▸ Try it: Below are records that hold pictures; write out only the lines from their start through the line with "A Open source", exactly, and drop the pictures.

Collected data
▽
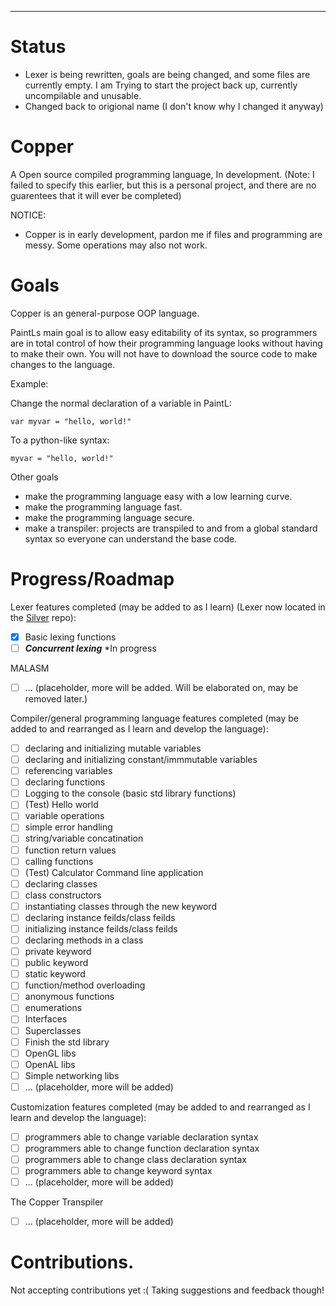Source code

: **********************************

# Status 
- Lexer is being rewritten, goals are being changed, and some files are currently empty. I am Trying to start the project back up, currently uncompilable and unusable.
- Changed back to origional name (I don't know why I changed it anyway)

# Copper
A Open source compiled programming language, In development.
(Note: I failed to specify this earlier, but this is a personal project, and there are no guarentees  that it will ever be completed)

NOTICE:
- Copper is in early development, pardon me if files and programming are messy. Some operations may also not work.

# Goals
Copper is an general-purpose OOP language.

PaintLs main goal is to allow easy editability of its syntax, so programmers are in total control of how their programming
language looks without having to make their own. You will not have to download the source code to make changes to the language.

Example:

Change the normal declaration of a variable in PaintL:

```var myvar = "hello, world!" ```

To a python-like syntax:

```myvar = "hello, world!"```

Other goals
- make the programming language easy with a low learning curve.
- make the programming language fast. 
- make the programming language secure.
- make a transpiler: projects are transpiled to and from a global standard syntax so everyone can understand the base code.

# Progress/Roadmap

Lexer features completed (may be added to as I learn) (Lexer now located in the [Silver](https://github.com/) repo):
- [x] Basic lexing functions
- [ ] ***Concurrent lexing*** *In progress

MALASM
- [ ] ... (placeholder, more will be added. Will be elaborated on, may be removed later.)

Compiler/general programming language features completed (may be added to and rearranged as I learn and develop the language): 

- [ ] declaring and initializing mutable variables
- [ ] declaring and initializing constant/immmutable variables
- [ ] referencing variables
- [ ] declaring functions
- [ ] Logging to the console (basic std library functions)
- [ ] (Test) Hello world
- [ ] variable operations
- [ ] simple error handling
- [ ] string/variable concatination
- [ ] function return values
- [ ] calling functions
- [ ] (Test) Calculator Command line application
- [ ] declaring classes
- [ ] class constructors
- [ ] instantiating classes through the new keyword
- [ ] declaring instance feilds/class feilds
- [ ] initializing instance feilds/class feilds
- [ ] declaring methods in a class
- [ ] private keyword
- [ ] public keyword
- [ ] static keyword
- [ ] function/method overloading
- [ ] anonymous functions
- [ ] enumerations
- [ ] Interfaces
- [ ] Superclasses
- [ ] Finish the std library
- [ ] OpenGL libs
- [ ] OpenAL libs
- [ ] Simple networking libs
- [ ] ... (placeholder, more will be added)

Customization features completed (may be added to and rearranged as I learn and develop the language):

- [ ] programmers able to change variable declaration syntax
- [ ] programmers able to change function declaration syntax
- [ ] programmers able to change class declaration syntax
- [ ] programmers able to change keyword syntax
- [ ] ... (placeholder, more will be added)

The Copper Transpiler 
- [ ] ... (placeholder, more will be added)



# Contributions.
Not accepting contributions yet :(
Taking suggestions and feedback though!
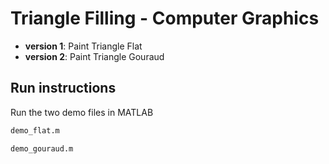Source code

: # Triangle Filling - Computer Graphics

* **version 1**: Paint Triangle Flat
* **version 2**: Paint Triangle Gouraud

## Run instructions

Run the two demo files in MATLAB

```bash
demo_flat.m
```

```bash
demo_gouraud.m
```
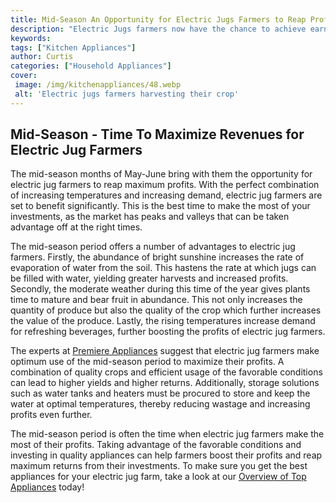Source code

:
 ```yaml
---
title: Mid-Season An Opportunity for Electric Jugs Farmers to Reap Profits
description: "Electric Jugs farmers now have the chance to achieve earnings with this seasons mid-season harvest Read this blog post to find out how you can take advantage of this unique opportunity"
keywords: 
tags: ["Kitchen Appliances"]
author: Curtis
categories: ["Household Appliances"]
cover: 
 image: /img/kitchenappliances/48.webp
 alt: 'Electric jugs farmers harvesting their crop'
---
```

## Mid-Season - Time To Maximize Revenues for Electric Jug Farmers

The mid-season months of May-June bring with them the opportunity for electric jug farmers to reap maximum profits. With the perfect combination of increasing temperatures and increasing demand, electric jug farmers are set to benefit significantly. This is the best time to make the most of your investments, as the market has peaks and valleys that can be taken advantage off at the right times.

The mid-season period offers a number of advantages to electric jug farmers. Firstly, the abundance of bright sunshine increases the rate of evaporation of water from the soil. This hastens the rate at which jugs can be filled with water, yielding greater harvests and increased profits. Secondly, the moderate weather during this time of the year gives plants time to mature and bear fruit in abundance. This not only increases the quantity of produce but also the quality of the crop which further increases the value of the produce. Lastly, the rising temperatures increase demand for refreshing beverages, further boosting the profits of electric jug farmers.

The experts at [Premiere Appliances](https://www.premiereappliances.ca/) suggest that electric jug farmers make optimum use of the mid-season period to maximize their profits. A combination of quality crops and efficient usage of the favorable conditions can lead to higher yields and higher returns. Additionally, storage solutions such as water tanks and heaters must be procured to store and keep the water at optimal temperatures, thereby reducing wastage and increasing profits even further.

The mid-season period is often the time when electric jug farmers make the most of their profits. Taking advantage of the favorable conditions and investing in quality appliances can help farmers boost their profits and reap maximum returns from their investments. To make sure you get the best appliances for your electric jug farm, take a look at our [Overview of Top Appliances](./pages/appliance-overview) today!
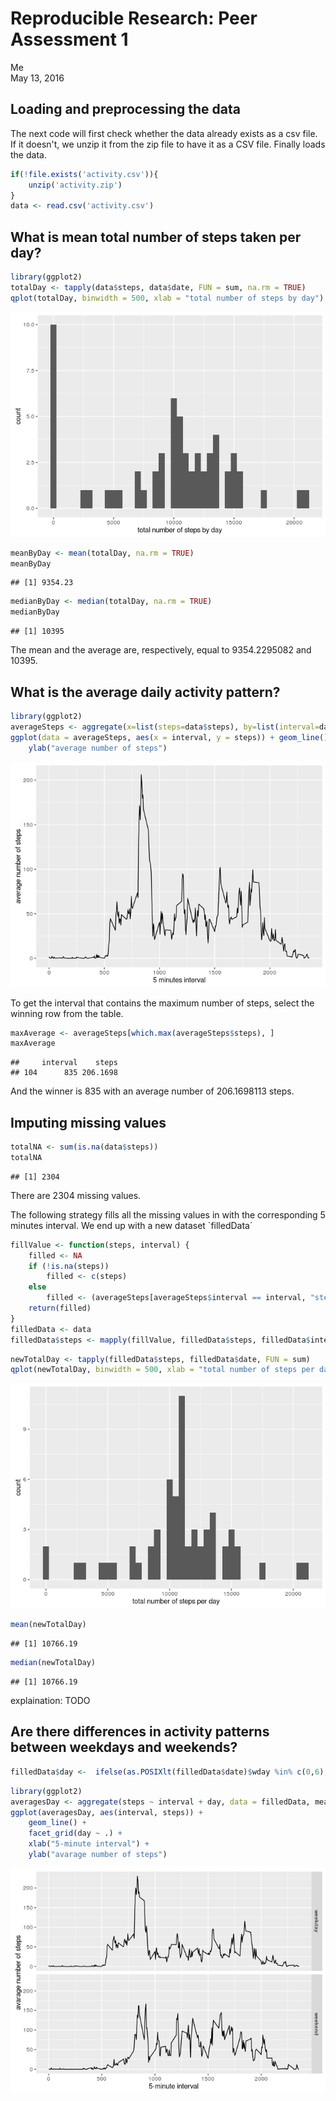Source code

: # Reproducible Research: Peer Assessment 1
Me  
May 13, 2016  



## Loading and preprocessing the data

The next code will first check whether the data already exists as a csv file. If it doesn't, we unzip it from the zip file to have it as a CSV file. Finally loads the data.


```r
if(!file.exists('activity.csv')){
    unzip('activity.zip')
}
data <- read.csv('activity.csv')
```

## What is mean total number of steps taken per day?


```r
library(ggplot2)
totalDay <- tapply(data$steps, data$date, FUN = sum, na.rm = TRUE)
qplot(totalDay, binwidth = 500, xlab = "total number of steps by day")
```

![](PA1_template_files/figure-html/unnamed-chunk-2-1.png)<!-- -->


```r
meanByDay <- mean(totalDay, na.rm = TRUE)
meanByDay
```

```
## [1] 9354.23
```

```r
medianByDay <- median(totalDay, na.rm = TRUE)
medianByDay
```

```
## [1] 10395
```

The mean and the average are, respectively, equal to 9354.2295082 and 10395.

## What is the average daily activity pattern?


```r
library(ggplot2)
averageSteps <- aggregate(x=list(steps=data$steps), by=list(interval=data$interval), FUN=mean, na.rm=TRUE)
ggplot(data = averageSteps, aes(x = interval, y = steps)) + geom_line() + xlab("5 minutes interval") + 
    ylab("average number of steps")
```

![](PA1_template_files/figure-html/unnamed-chunk-4-1.png)<!-- -->

To get the interval that contains the maximum number of steps, select the winning row from the table.


```r
maxAverage <- averageSteps[which.max(averageSteps$steps), ]
maxAverage
```

```
##     interval    steps
## 104      835 206.1698
```

And the winner is 835 with an average number of 206.1698113 steps.

## Imputing missing values


```r
totalNA <- sum(is.na(data$steps))
totalNA
```

```
## [1] 2304
```

There are 2304 missing values.

The following strategy fills all the missing values in with the corresponding 5 minutes interval. We end up with a new dataset `filledData´


```r
fillValue <- function(steps, interval) {
    filled <- NA
    if (!is.na(steps)) 
        filled <- c(steps) 
    else 
        filled <- (averageSteps[averageSteps$interval == interval, "steps"])
    return(filled)
}
filledData <- data
filledData$steps <- mapply(fillValue, filledData$steps, filledData$interval)
```


```r
newTotalDay <- tapply(filledData$steps, filledData$date, FUN = sum)
qplot(newTotalDay, binwidth = 500, xlab = "total number of steps per day")
```

![](PA1_template_files/figure-html/unnamed-chunk-8-1.png)<!-- -->


```r
mean(newTotalDay)
```

```
## [1] 10766.19
```

```r
median(newTotalDay)
```

```
## [1] 10766.19
```

explaination: TODO

## Are there differences in activity patterns between weekdays and weekends?


```r
filledData$day <-  ifelse(as.POSIXlt(filledData$date)$wday %in% c(0,6), 'weekend', 'weekday')
```


```r
library(ggplot2)
averagesDay <- aggregate(steps ~ interval + day, data = filledData, mean)
ggplot(averagesDay, aes(interval, steps)) + 
    geom_line() + 
    facet_grid(day ~ .) +
    xlab("5-minute interval") + 
    ylab("avarage number of steps")
```

![](PA1_template_files/figure-html/unnamed-chunk-11-1.png)<!-- -->
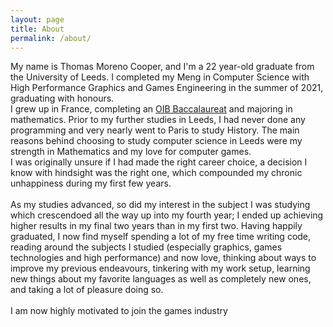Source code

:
 ```yaml
---
layout: page
title: About
permalink: /about/
---
```

My name is Thomas Moreno Cooper, and I'm a 22 year-old graduate from the University of Leeds. I completed my Meng in Computer Science with High Performance Graphics and Games Engineering in the summer of 2021, graduating with honours.\
I grew up in France, completing an [OIB Baccalaureat][OIB] and majoring in mathematics. Prior to my further studies in Leeds, I had never done any programming and very nearly went to Paris to study History. The main reasons behind choosing to study computer science in Leeds were my strength in Mathematics and my love for computer games.\
I was originally unsure if I had made the right career choice, a decision I know with hindsight was the right one, which compounded my chronic unhappiness during my first few years. \
\
As my studies advanced, so did my interest in the subject I was studying which crescendoed all the way up into my fourth year; I ended up achieving higher results in my final two years than in my first two.
Having happily graduated, I now find myself spending a lot of my free time writing code, reading around the subjects I studied (especially graphics, games technologies and high performance) and now love, thinking about ways to improve my previous endeavours, tinkering with my work setup, learning new things about my favorite languages as well as completely new ones, and taking a lot of pleasure doing so.\
\
I am now highly motivated to join the games industry

[OIB]: https://www.education.gouv.fr/l-option-internationale-du-baccalaureat-oib-5960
△
▸ Your solution:
Source code

: **********************************

# Status 
- Lexer is being rewritten, goals are being changed, and some files are currently empty. I am Trying to start the project back up, currently uncompilable and unusable.
- Changed back to origional name (I don't know why I changed it anyway)

# Copper
A Open source compiled programming language, In development.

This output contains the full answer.